[Stored data entries]
::::

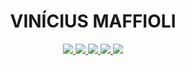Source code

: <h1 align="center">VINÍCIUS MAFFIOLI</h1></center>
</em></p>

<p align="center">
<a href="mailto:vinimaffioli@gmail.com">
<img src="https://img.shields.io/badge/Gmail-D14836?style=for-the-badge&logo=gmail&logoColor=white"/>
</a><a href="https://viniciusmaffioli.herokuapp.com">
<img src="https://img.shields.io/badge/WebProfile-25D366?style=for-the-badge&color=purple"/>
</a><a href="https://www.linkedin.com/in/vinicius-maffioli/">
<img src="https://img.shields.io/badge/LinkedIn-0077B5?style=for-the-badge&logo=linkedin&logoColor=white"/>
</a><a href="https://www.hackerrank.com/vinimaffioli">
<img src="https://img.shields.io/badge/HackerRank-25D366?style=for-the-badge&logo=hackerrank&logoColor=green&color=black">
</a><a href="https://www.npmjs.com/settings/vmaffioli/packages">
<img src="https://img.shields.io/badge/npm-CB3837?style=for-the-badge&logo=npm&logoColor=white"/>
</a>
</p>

::::

Problem to solve: The copy you output must match the entries above exactly, except that it has no pictures.

Written solution:
Source code

: <h1 align="center">VINÍCIUS MAFFIOLI</h1></center>
</em></p>

<p align="center">
<a href="mailto:vinimaffioli@gmail.com">
<img src="https://img.shields.io/badge/Gmail-D14836?style=for-the-badge&logo=gmail&logoColor=white"/>
</a><a href="https://viniciusmaffioli.herokuapp.com">
<img src="https://img.shields.io/badge/WebProfile-25D366?style=for-the-badge&color=purple"/>
</a><a href="https://www.linkedin.com/in/vinicius-maffioli/">
<img src="https://img.shields.io/badge/LinkedIn-0077B5?style=for-the-badge&logo=linkedin&logoColor=white"/>
</a><a href="https://www.hackerrank.com/vinimaffioli">
<img src="https://img.shields.io/badge/HackerRank-25D366?style=for-the-badge&logo=hackerrank&logoColor=green&color=black">
</a><a href="https://www.npmjs.com/settings/vmaffioli/packages">
<img src="https://img.shields.io/badge/npm-CB3837?style=for-the-badge&logo=npm&logoColor=white"/>
</a>
</p>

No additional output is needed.